Now that she had the book, her impulse was to turn and leave; she might in fact have done this, but she recognized the visceral urge as yet another instance of what had caused this trouble to begin with. She said, despite herself, “I should have told you to return it to me sooner.”
“Ah…” The priest showed with a passing grimace that he now sensed her anxiety. “I’m sorry,” he said. “The truth is, I wanted to get here right away, after…” He stopped. She could not read him, but remembered his agitation from before. He continued, “I already told you some of it.”
“An old friend, you said.” She hesitated, then added, “An unanswered question.”
“Yes. You told me I could find it…find him. And I did.”
“And you spoke of your Bishop.”
“I haven’t been back to him yet. Time collapsed on me.” He indicated her book. “You gave it to me on Wednesday. Thursday, I found my friend, far out in New Jersey. Friday is all day at the hospital, I can’t miss it. Then the weekend…” A simple shrug conveyed a tangle of helplessness. “Hearing Confessions, writing a sermon, which, in my case, is a killer in the best of times…which, actually, this has not been.” Now, when he grinned, she saw how forced the expression was, an attempt at self-deprecation. He said, “It is only now, on Sunday afternoon, through tomorrow, that I am free.”
Rachel was startled to realize that the weekend had, indeed, come. She saw his point, how, whatever its challenges, he had simply been living his life, with no disrespect to her.
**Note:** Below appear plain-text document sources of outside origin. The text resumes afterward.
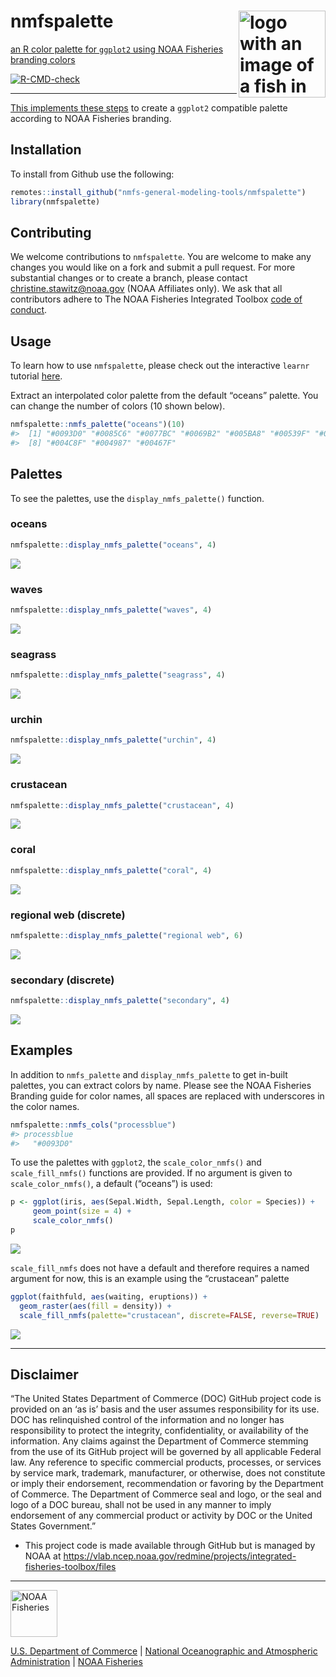 <!-- README.md is generated from README.Rmd. Please edit that file -->

# nmfspalette <a href={https:://nmfs-general-modeling-tools.github.io/nmfspalette}><img src="man/figures/logo.png" align="right" width=139 height=139 alt="logo with an image of a fish in multiple palette colors" />

an R color palette for `ggplot2` using NOAA Fisheries branding colors

![R-CMD-check](https://github.com/nmfs-general-modeling-tools/nmfspalette/workflows/R-CMD-check/badge.svg)

-----

This implements these
[steps](https://drsimonj.svbtle.com/creating-corporate-colour-palettes-for-ggplot2)
to create a `ggplot2` compatible palette according to NOAA Fisheries
branding.

## Installation

To install from Github use the following:

``` r
remotes::install_github("nmfs-general-modeling-tools/nmfspalette")
library(nmfspalette)
```

## Contributing

We welcome contributions to `nmfspalette`. You are welcome to make any
changes you would like on a fork and submit a pull request. For more
substantial changes or to create a branch, please contact
<christine.stawitz@noaa.gov> (NOAA Affiliates only). We ask that all
contributors adhere to The NOAA Fisheries Integrated Toolbox [code of
conduct](https://github.com/nmfs-fish-tools/Resources/blob/master/CONTRIBUTING.md).

## Usage

To learn how to use `nmfspalette`, please check out the interactive
`learnr` tutorial [here](https://cstawitz.shinyapps.io/colors/).

Extract an interpolated color palette from the default “oceans” palette.
You can change the number of colors (10 shown below).

``` r
nmfspalette::nmfs_palette("oceans")(10)
#>  [1] "#0093D0" "#0085C6" "#0077BC" "#0069B2" "#005BA8" "#00539F" "#005097"
#>  [8] "#004C8F" "#004987" "#00467F"
```

## Palettes

To see the palettes, use the `display_nmfs_palette()` function.

### oceans

``` r
nmfspalette::display_nmfs_palette("oceans", 4)
```

![](man/figures/displ_oceans-1.png)<!-- -->

### waves

``` r
nmfspalette::display_nmfs_palette("waves", 4)
```

![](man/figures/displ_waves-1.png)<!-- -->

### seagrass

``` r
nmfspalette::display_nmfs_palette("seagrass", 4)
```

![](man/figures/displ_seagrass-1.png)<!-- -->

### urchin

``` r
nmfspalette::display_nmfs_palette("urchin", 4)
```

![](man/figures/displ_urchin-1.png)<!-- -->

### crustacean

``` r
nmfspalette::display_nmfs_palette("crustacean", 4)
```

![](man/figures/displ_crustacean-1.png)<!-- -->

### coral

``` r
nmfspalette::display_nmfs_palette("coral", 4)
```

![](man/figures/displ_coral-1.png)<!-- -->

### regional web (discrete)

``` r
nmfspalette::display_nmfs_palette("regional web", 6)
```

![](man/figures/displ_regional_web-1.png)<!-- -->

### secondary (discrete)

``` r
nmfspalette::display_nmfs_palette("secondary", 4)
```

![](man/figures/displ_secondary-1.png)<!-- -->

## Examples

In addition to `nmfs_palette` and `display_nmfs_palette` to get in-built
palettes, you can extract colors by name. Please see the NOAA Fisheries
Branding guide for color names, all spaces are replaced with underscores
in the color names.

``` r
nmfspalette::nmfs_cols("processblue")
#> processblue 
#>   "#0093D0"
```

To use the palettes with `ggplot2`, the `scale_color_nmfs()` and
`scale_fill_nmfs()` functions are provided. If no argument is given to
`scale_color_nmfs()`, a default (“oceans”) is used:

``` r
p <- ggplot(iris, aes(Sepal.Width, Sepal.Length, color = Species)) +
     geom_point(size = 4) +
     scale_color_nmfs()
p
```

![](man/figures/default_plot-1.png)<!-- -->

`scale_fill_nmfs` does not have a default and therefore requires a named
argument for now, this is an example using the “crustacean” palette

``` r
ggplot(faithfuld, aes(waiting, eruptions)) +
  geom_raster(aes(fill = density)) +
  scale_fill_nmfs(palette="crustacean", discrete=FALSE, reverse=TRUE)
```

![](man/figures/scale_fill_example-1.png)<!-- -->

-----

## Disclaimer

“The United States Department of Commerce (DOC) GitHub project code is
provided on an ‘as is’ basis and the user assumes responsibility for its
use. DOC has relinquished control of the information and no longer has
responsibility to protect the integrity, confidentiality, or
availability of the information. Any claims against the Department of
Commerce stemming from the use of its GitHub project will be governed by
all applicable Federal law. Any reference to specific commercial
products, processes, or services by service mark, trademark,
manufacturer, or otherwise, does not constitute or imply their
endorsement, recommendation or favoring by the Department of Commerce.
The Department of Commerce seal and logo, or the seal and logo of a DOC
bureau, shall not be used in any manner to imply endorsement of any
commercial product or activity by DOC or the United States Government.”

  - This project code is made available through GitHub but is managed by
    NOAA at
    <https://vlab.ncep.noaa.gov/redmine/projects/integrated-fisheries-toolbox/files>

-----

<a href="https://www.fisheries.noaa.gov/"><img src="man/figures/noaa-fisheries-rgb-2line-horizontal-small.png" height=75 alt="NOAA Fisheries" />

[U.S. Department of Commerce](https://www.commerce.gov/) | [National
Oceanographic and Atmospheric Administration](https://www.noaa.gov) |
[NOAA Fisheries](https://www.fisheries.noaa.gov/)
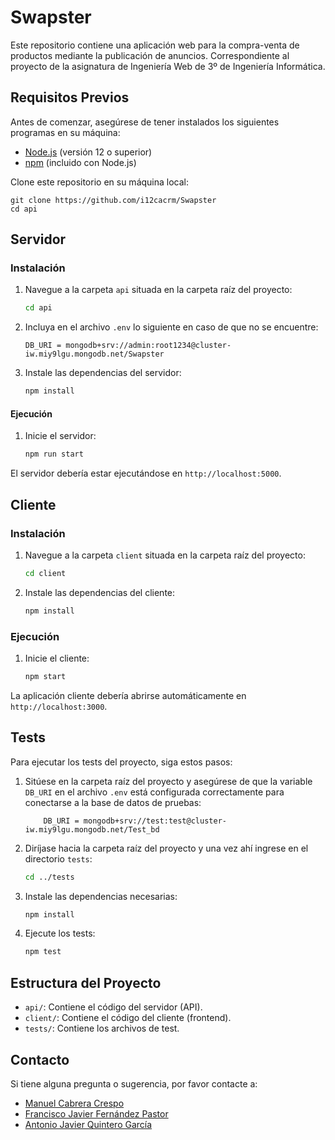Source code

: # Swapster

Este repositorio contiene una aplicación web para la compra-venta de productos mediante la publicación de anuncios. Correspondiente al proyecto de la asignatura de Ingeniería Web de 3º de Ingeniería Informática.

## Requisitos Previos

Antes de comenzar, asegúrese de tener instalados los siguientes programas en su máquina:

- [Node.js](https://nodejs.org/) (versión 12 o superior)
- [npm](https://www.npmjs.com/) (incluido con Node.js)


Clone este repositorio en su máquina local:

    git clone https://github.com/i12cacrm/Swapster
    cd api

## Servidor

### Instalación


1. Navegue a la carpeta `api` situada en la carpeta raíz del proyecto:

    ```bash
    cd api
    ```

2. Incluya en el archivo `.env` lo siguiente en caso de que no se encuentre:

    ```env
    DB_URI = mongodb+srv://admin:root1234@cluster-iw.miy9lgu.mongodb.net/Swapster
    ```

3. Instale las dependencias del servidor:

    ```bash
    npm install
    ```

#### Ejecución

1. Inicie el servidor:

    ```bash
    npm run start
    ```

El servidor debería estar ejecutándose en `http://localhost:5000`.



## Cliente

### Instalación

1. Navegue a la carpeta `client` situada en la carpeta raíz del proyecto:

    ```bash
    cd client
    ```

2. Instale las dependencias del cliente:

    ```bash
    npm install
    ```

### Ejecución

1. Inicie el cliente:

    ```bash
    npm start
    ```

La aplicación cliente debería abrirse automáticamente en `http://localhost:3000`.


## Tests

Para ejecutar los tests del proyecto, siga estos pasos:

1. Sitúese en la carpeta raíz del proyecto y asegúrese de que la variable `DB_URI` en el archivo `.env` está configurada correctamente para conectarse a la base de datos de pruebas:

    ```env
        DB_URI = mongodb+srv://test:test@cluster-iw.miy9lgu.mongodb.net/Test_bd
    ```

2. Diríjase hacia la carpeta raíz del proyecto y una vez ahí ingrese en el directorio `tests`:
    ```bash
    cd ../tests
    ```

3. Instale las dependencias necesarias:

    ```bash
    npm install
    ```

4. Ejecute los tests:

    ```bash
    npm test
    ```

## Estructura del Proyecto

- `api/`: Contiene el código del servidor (API).
- `client/`: Contiene el código del cliente (frontend).
- `tests/`: Contiene los archivos de test.



## Contacto

Si tiene alguna pregunta o sugerencia, por favor contacte a:
- [Manuel Cabrera Crespo](mailto:i12cacrm@uco.es)
- [Francisco Javier Fernández Pastor](mailto:i12fepaf@uco.es)
- [Antonio Javier Quintero García](mailto:i12qugaa@uco.es)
She felt foolish for seeming to have rebuked him. “I did not think of that,” she said. “Sunday at The Cloisters is just another day, but with more visitors. I cannot say, in
reality, that I notice the days in this way.”
“Not even Sunday?”
“No.” It only now hit her that tomorrow was her day off, too. She hated her day off.
Kavanagh laughed again. “In the old days at The Cloisters, Sunday would have been the whole point. It’s the whole point at Good Shepherd.”
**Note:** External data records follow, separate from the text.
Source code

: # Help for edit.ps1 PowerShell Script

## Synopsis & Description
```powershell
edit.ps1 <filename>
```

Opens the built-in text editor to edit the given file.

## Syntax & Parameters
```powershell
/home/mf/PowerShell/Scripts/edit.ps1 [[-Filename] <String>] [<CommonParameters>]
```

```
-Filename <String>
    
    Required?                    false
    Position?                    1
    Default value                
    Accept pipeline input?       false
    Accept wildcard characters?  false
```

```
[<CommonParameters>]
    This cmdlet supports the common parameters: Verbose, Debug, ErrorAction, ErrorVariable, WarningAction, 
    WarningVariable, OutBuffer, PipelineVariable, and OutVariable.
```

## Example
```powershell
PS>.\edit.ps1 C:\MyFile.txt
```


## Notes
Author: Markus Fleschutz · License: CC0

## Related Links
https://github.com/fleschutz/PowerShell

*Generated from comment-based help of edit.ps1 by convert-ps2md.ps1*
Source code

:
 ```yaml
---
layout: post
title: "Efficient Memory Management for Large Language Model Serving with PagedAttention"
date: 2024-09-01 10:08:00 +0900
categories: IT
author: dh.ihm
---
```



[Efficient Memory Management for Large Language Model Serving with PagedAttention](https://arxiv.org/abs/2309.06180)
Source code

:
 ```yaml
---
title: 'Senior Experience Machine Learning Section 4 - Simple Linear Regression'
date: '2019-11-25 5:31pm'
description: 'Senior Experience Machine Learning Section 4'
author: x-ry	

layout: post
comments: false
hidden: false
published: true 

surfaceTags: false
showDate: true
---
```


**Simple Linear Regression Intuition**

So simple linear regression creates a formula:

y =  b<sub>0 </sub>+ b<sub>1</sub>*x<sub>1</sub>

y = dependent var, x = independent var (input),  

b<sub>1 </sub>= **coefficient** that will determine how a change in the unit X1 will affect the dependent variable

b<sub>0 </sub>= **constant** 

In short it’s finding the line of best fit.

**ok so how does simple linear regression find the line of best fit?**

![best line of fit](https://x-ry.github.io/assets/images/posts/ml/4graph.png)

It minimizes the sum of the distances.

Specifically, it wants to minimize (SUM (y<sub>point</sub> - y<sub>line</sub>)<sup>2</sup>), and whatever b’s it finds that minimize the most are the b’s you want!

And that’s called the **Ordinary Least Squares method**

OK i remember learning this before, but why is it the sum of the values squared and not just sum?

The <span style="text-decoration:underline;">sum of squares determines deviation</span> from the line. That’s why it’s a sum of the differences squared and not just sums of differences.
“Does that return us to your theme, then?” She forced a modicum of lightness into her voice. “How Mr. Rockefeller’s sacred space is, in actuality, profane?”
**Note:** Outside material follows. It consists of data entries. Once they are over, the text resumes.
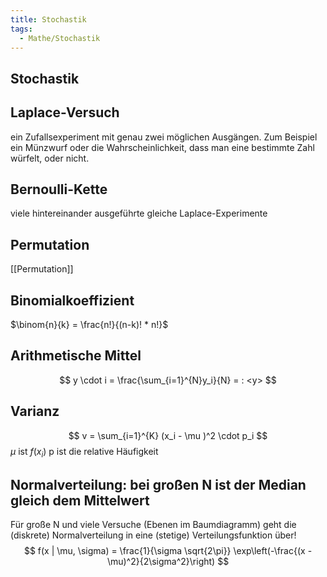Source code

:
 ```yaml
---
title: Stochastik
tags:
  - Mathe/Stochastik
---
```


## Stochastik

## Laplace-Versuch

ein Zufallsexperiment mit genau zwei möglichen Ausgängen. Zum Beispiel ein Münzwurf oder die Wahrscheinlichkeit, dass man eine bestimmte Zahl würfelt, oder nicht.

## Bernoulli-Kette

viele hintereinander ausgeführte gleiche Laplace-Experimente

## Permutation

[[Permutation]]

## Binomialkoeffizient

$\binom{n}{k} = \frac{n!}{(n-k)! * n!}$

## Arithmetische Mittel

$$
y \cdot i = \frac{\sum_{i=1}^{N}y_i}{N} = : <y>
$$

## Varianz

$$
v = \sum_{i=1}^{K} (x_i - \mu )^2 \cdot p_i
$$
$\mu$ ist $f(x_i)$
p ist die relative Häufigkeit

## Normalverteilung: bei großen N ist der Median gleich dem Mittelwert

Für große N und viele Versuche (Ebenen im Baumdiagramm) geht die (diskrete) Normalverteilung in eine (stetige) Verteilungsfunktion über!
$$
f(x | \mu, \sigma) = \frac{1}{\sigma \sqrt{2\pi}} \exp\left(-\frac{(x - \mu)^2}{2\sigma^2}\right)
$$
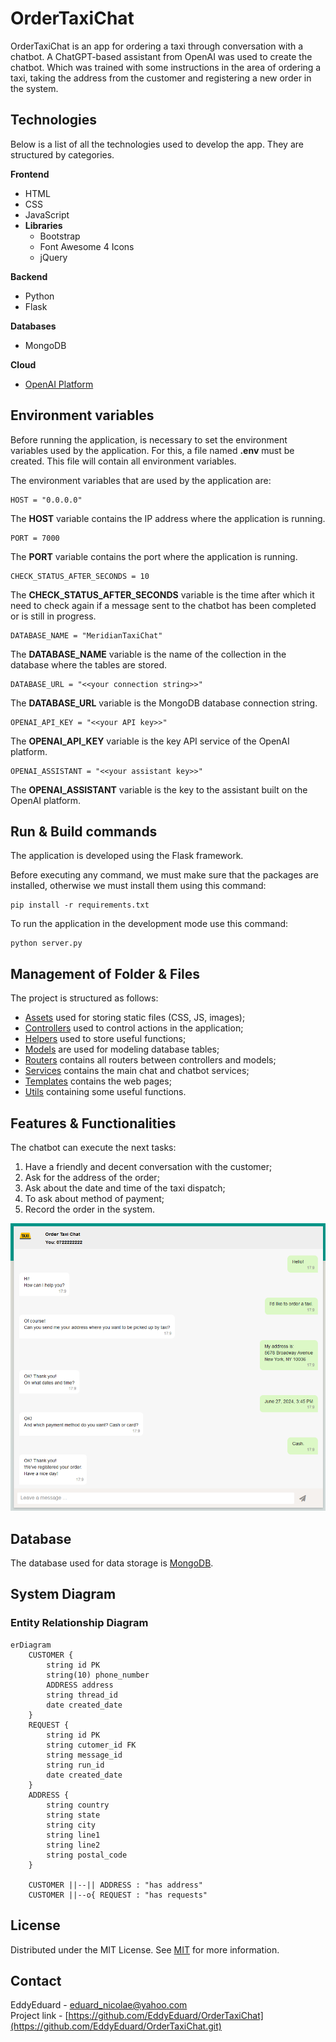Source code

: # OrderTaxiChat

OrderTaxiChat is an app for ordering a taxi through conversation with a chatbot. A ChatGPT-based assistant from OpenAI was used to create the chatbot. Which was trained with some instructions in the area of ordering a taxi, taking the address from the customer and registering a new order in the system.

## Technologies

Below is a list of all the technologies used to develop the app. They are structured by categories.

**Frontend**
   - HTML
   - CSS
   - JavaScript
   - **Libraries**
     - Bootstrap
     - Font Awesome 4 Icons
     - jQuery

**Backend**
   - Python
   - Flask

**Databases**
   - MongoDB

**Cloud**
   - [OpenAI Platform](https://platform.openai.com/docs/overview)

## Environment variables

Before running the application, is necessary to set the environment variables used by the application. For this, a file named **.env** must be created. This file will contain all environment variables.

The environment variables that are used by the application are:

```
HOST = "0.0.0.0"
```

The **HOST** variable contains the IP address where the application is running.

```
PORT = 7000
```

The **PORT** variable contains the port where the application is running.

```
CHECK_STATUS_AFTER_SECONDS = 10
```

The **CHECK_STATUS_AFTER_SECONDS** variable is the time after which it need to check again if a message sent to the chatbot has been completed or is still in progress.

```
DATABASE_NAME = "MeridianTaxiChat"
```

The **DATABASE_NAME** variable is the name of the collection in the database where the tables are stored.

```
DATABASE_URL = "<<your connection string>>"
```

The **DATABASE_URL** variable is the MongoDB database connection string.

```
OPENAI_API_KEY = "<<your API key>>"
```

The **OPENAI_API_KEY** variable is the key API service of the OpenAI platform.

```
OPENAI_ASSISTANT = "<<your assistant key>>"
```

The **OPENAI_ASSISTANT** variable is the key to the assistant built on the OpenAI platform.

## Run & Build commands

The application is developed using the Flask framework.

Before executing any command, we must make sure that the packages are installed, otherwise we must install them using this command:
```
pip install -r requirements.txt
```

To run the application in the development mode use this command:
```
python server.py
```

## Management of Folder & Files

The project is structured as follows:

- [Assets](https://github.com/EddyEduard/OrderTaxiChat/tree/main/assets) used for storing static files (CSS, JS, images);
- [Controllers](https://github.com/EddyEduard/OrderTaxiChat/tree/main/controllers) used to control actions in the application;
- [Helpers](https://github.com/EddyEduard/OrderTaxiChat/tree/main/helpers) used to store useful functions;
- [Models](https://github.com/EddyEduard/OrderTaxiChat/tree/main/models) are used for modeling database tables;
- [Routers](https://github.com/EddyEduard/OrderTaxiChat/tree/main/routers) contains all routers between controllers and models;
- [Services](https://github.com/EddyEduard/OrderTaxiChat/tree/main/services) contains the main chat and chatbot services;
- [Templates](https://github.com/EddyEduard/OrderTaxiChat/tree/main/templates) contains the web pages;
- [Utils](https://github.com/EddyEduard/OrderTaxiChat/tree/main/utils) containing some useful functions.

## Features & Functionalities

The chatbot can execute the next tasks:

1. Have a friendly and decent conversation with the customer;
2. Ask for the address of the order;
3. Ask about the date and time of the taxi dispatch;
4. To ask about method of payment;
5. Record the order in the system.

![alt Conversation example](https://github.com/EddyEduard/OrderTaxiChat/blob/main/assets/img/conversation.png)

## Database

The database used for data storage is [MongoDB](https://www.mongodb.com/).

## System Diagram

### Entity Relationship Diagram

```mermaid
erDiagram
    CUSTOMER {
        string id PK
        string(10) phone_number
        ADDRESS address
        string thread_id
        date created_date
    }
    REQUEST {
        string id PK
        string cutomer_id FK
        string message_id
        string run_id
        date created_date
    }
    ADDRESS {
        string country
        string state
        string city
        string line1
        string line2
        string postal_code
    }

    CUSTOMER ||--|| ADDRESS : "has address"
    CUSTOMER ||--o{ REQUEST : "has requests"
```

## License
Distributed under the MIT License. See [MIT](https://github.com/EddyEduard/OrderTaxiChat/blob/master/LICENSE) for more information.

## Contact
EddyEduard - [eduard_nicolae@yahoo.com](mailTo:eduard_nicolae@yahoo.com)
\
Project link - [https://github.com/EddyEduard/OrderTaxiChat](https://github.com/EddyEduard/OrderTaxiChat.git)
“My theme? Profane? Did I say that?”
“Empty, then.”
“Well, no sanctuary lamp. That’s true. No Real Presence.”
The absence of which Rachel had been aware that week was this priest’s. She recalled her own words: “readiness to stake everything on the absolute.” But he had demurred at that: not the absolute, in his case, he had said. Instead, “something very shaky.” So that’s what she had sensed in him, enough knowledge of the absolute to feel cut off from it. If she had reached out to him—that was why.
He pulled the chair out. “Shall we sit?”
Or, he seemed about to ask, are you going to turn now and flee?
She clutched the book, glad to have it back. And, yes, she was glad to see this man again. Not man. Priest.
He clearly read her hesitation, even if he could never have understood it. “Please,” he said.
It was not his shakiness that struck her, but his kindness. Yes, she could see him in a hospital, dispensing care.
She sat. He helped her adjust her chair, and when she untied the neck strings of her cloak, he helped her arrange its folds on the back of the chair. She placed her book back on the table, beside his breviary.
Then he sat, too.
She said, “I might have tried to contact you.”
“You know I am at Good Shepherd.”
Once she had begun to fear that, through her own carelessness, her father’s book was in danger of being lost, she had fallen back on an old stratagem: instructing herself not to trust or hope, but to detach and wait. She said, “An infidèle, calling at the rectory? No.”